Cloudera Impala: An Open Source Real-Time Query Engine for Apache Hadoop


Details
We are very excited to announce that Greg Rahn from Cloudera is coming out to talk about Impala, a real-time query system for Hadoo (http://blog.cloudera.com/blog/2012/10/cloudera-impala-real-time-queries-in-apache-hadoop-for-real/)p. Impala is similar to Drill ( which Ted Dunning from MapR presented about in February (https://www.meetup.com/Boulder-Denver-Big-Data/events/97573442/) ).
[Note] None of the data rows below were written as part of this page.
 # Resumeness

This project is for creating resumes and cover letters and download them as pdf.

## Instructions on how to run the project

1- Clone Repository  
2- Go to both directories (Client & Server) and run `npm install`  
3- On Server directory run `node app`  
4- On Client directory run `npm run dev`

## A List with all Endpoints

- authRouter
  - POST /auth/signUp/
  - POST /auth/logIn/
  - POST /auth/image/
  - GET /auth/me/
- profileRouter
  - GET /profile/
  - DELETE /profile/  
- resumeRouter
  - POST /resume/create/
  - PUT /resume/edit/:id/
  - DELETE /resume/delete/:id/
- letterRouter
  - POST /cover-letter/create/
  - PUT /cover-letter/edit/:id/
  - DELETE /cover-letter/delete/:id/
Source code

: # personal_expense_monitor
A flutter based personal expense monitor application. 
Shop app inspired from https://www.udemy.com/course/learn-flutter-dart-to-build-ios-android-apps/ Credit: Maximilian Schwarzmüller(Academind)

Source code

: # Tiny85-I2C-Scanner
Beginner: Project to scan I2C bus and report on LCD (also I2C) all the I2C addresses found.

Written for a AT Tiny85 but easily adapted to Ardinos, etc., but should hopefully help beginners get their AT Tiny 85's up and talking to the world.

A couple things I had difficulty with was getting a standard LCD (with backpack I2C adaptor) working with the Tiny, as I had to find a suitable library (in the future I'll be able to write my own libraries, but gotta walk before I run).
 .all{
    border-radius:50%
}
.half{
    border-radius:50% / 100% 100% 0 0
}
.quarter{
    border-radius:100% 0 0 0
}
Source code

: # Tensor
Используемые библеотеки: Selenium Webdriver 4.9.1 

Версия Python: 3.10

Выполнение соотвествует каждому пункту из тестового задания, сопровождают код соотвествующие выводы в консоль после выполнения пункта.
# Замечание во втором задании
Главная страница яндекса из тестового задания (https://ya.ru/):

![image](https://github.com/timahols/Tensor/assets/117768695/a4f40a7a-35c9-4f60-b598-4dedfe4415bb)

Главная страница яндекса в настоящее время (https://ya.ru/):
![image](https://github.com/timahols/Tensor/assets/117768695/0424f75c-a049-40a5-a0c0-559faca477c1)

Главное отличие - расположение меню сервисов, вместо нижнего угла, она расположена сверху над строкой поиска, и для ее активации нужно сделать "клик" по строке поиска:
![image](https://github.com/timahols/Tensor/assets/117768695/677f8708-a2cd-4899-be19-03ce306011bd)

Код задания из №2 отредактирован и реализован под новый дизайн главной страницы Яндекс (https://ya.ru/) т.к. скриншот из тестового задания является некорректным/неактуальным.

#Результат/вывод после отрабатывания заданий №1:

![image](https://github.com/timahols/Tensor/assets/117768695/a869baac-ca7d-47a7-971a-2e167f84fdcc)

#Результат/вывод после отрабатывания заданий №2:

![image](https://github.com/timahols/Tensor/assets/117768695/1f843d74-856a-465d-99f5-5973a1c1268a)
Come learn about what Cloudera is doing to integrate Reall-time queries into their Hadoop distribution!
Agenda
6:00 – 6:30 - Socialize over food and drink
6:30 – 6:45 - Announcements, Upcoming Events
6:45 – 8:30 - Cloudera Impala: An Open Source Real-Time Query Engine for Apache Hadoop - Greg Rahn
8:30 – ??? - Continued socializing
About the presenter
Greg Rahn - Solutions Architect, Cloudera
Greg Rahn is a Solutions Architect in the Partner Engineering group at Cloudera. He focuses on helping Cloudera's hardware partners optimize their platforms for Hadoop. In addition, he works on performance engineering and benchmarking for the Impala project. Before joining Cloudera, Greg worked for eight years as a database performance engineer at Oracle in the esteemed Real-World Performance Group in the Server Technologies organization.
About the presentation
Cloudera Impala: An Open Source Real-Time Query Engine for Apache Hadoop
The Cloudera Impala project is for the first time making scalable parallel database technology, which is the underpinning of Google's Dremel as well as that of commercial analytic DBMSs, available to the Hadoop community. With Impala, the Hadoop community now has an open source codebase that allows users to issue low-latency queries to data stored in HDFS and Apache HBase using familiar SQL operators.
This talk will start out with an overview of Impala from the user's perspective, followed by a presentation of Impala's architecture and implementation, and will conclude with a comparison of Impala with Apache Hive, commercial MapReduce alternatives, and traditional data warehouse infrastructure.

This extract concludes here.